*** Opening of INPUT DATA ***
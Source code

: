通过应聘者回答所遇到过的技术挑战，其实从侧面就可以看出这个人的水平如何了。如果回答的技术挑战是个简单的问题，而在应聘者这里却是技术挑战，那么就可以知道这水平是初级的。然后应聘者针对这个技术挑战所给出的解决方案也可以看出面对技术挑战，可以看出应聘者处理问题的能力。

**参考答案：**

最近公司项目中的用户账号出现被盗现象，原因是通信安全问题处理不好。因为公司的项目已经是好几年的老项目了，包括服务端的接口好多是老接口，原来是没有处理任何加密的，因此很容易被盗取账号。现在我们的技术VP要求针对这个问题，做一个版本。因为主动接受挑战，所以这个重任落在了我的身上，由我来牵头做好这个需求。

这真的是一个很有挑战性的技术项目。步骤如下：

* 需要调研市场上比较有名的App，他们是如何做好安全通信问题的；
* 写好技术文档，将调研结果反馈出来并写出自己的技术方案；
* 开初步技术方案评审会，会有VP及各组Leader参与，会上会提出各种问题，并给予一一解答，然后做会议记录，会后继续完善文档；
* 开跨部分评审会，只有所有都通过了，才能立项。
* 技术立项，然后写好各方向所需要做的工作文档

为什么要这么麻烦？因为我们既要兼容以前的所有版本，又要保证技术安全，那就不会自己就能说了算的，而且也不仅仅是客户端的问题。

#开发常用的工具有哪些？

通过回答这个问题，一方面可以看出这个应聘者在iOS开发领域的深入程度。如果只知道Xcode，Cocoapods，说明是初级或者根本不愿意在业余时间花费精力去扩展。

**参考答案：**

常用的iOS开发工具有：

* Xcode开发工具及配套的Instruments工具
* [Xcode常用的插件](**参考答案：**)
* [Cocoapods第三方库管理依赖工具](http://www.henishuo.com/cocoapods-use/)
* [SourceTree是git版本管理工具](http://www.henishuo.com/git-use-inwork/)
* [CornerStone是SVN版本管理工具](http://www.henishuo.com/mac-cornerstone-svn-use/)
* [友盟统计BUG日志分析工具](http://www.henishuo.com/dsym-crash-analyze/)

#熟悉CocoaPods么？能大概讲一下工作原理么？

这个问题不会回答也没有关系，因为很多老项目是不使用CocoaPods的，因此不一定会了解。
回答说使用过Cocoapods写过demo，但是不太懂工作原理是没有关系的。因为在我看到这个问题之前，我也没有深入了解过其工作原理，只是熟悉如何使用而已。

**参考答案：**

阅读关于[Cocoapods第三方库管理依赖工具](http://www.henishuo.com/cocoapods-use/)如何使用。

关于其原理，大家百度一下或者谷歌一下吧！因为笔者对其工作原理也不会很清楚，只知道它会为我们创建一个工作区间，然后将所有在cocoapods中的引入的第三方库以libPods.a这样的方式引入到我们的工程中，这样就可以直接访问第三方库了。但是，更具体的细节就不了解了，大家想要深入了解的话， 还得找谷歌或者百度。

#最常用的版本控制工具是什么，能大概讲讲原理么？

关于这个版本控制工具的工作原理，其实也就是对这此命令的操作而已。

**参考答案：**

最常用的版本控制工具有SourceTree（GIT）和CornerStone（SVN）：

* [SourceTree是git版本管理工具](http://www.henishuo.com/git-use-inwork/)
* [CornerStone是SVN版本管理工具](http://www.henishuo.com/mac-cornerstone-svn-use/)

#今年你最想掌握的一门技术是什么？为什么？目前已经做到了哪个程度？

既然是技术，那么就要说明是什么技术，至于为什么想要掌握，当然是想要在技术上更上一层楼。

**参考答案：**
*** Close of INPUT DATA ***
** WHAT YOU SHOULD DO **
Above are some records; copy exactly the lines from the one with "#开发常用的工具有哪些？" through the one with "阅读关于[Cocoapods", both included, and no others.

** RESPONSE FOR THIS EXERCISE **
#开发常用的工具有哪些？

通过回答这个问题，一方面可以看出这个应聘者在iOS开发领域的深入程度。如果只知道Xcode，Cocoapods，说明是初级或者根本不愿意在业余时间花费精力去扩展。

**参考答案：**

常用的iOS开发工具有：

* Xcode开发工具及配套的Instruments工具
* [Xcode常用的插件](**参考答案：**)
* [Cocoapods第三方库管理依赖工具](http://www.henishuo.com/cocoapods-use/)
* [SourceTree是git版本管理工具](http://www.henishuo.com/git-use-inwork/)
* [CornerStone是SVN版本管理工具](http://www.henishuo.com/mac-cornerstone-svn-use/)
* [友盟统计BUG日志分析工具](http://www.henishuo.com/dsym-crash-analyze/)

#熟悉CocoaPods么？能大概讲一下工作原理么？

这个问题不会回答也没有关系，因为很多老项目是不使用CocoaPods的，因此不一定会了解。
回答说使用过Cocoapods写过demo，但是不太懂工作原理是没有关系的。因为在我看到这个问题之前，我也没有深入了解过其工作原理，只是熟悉如何使用而已。

**参考答案：**

阅读关于[Cocoapods第三方库管理依赖工具](http://www.henishuo.com/cocoapods-use/)如何使用。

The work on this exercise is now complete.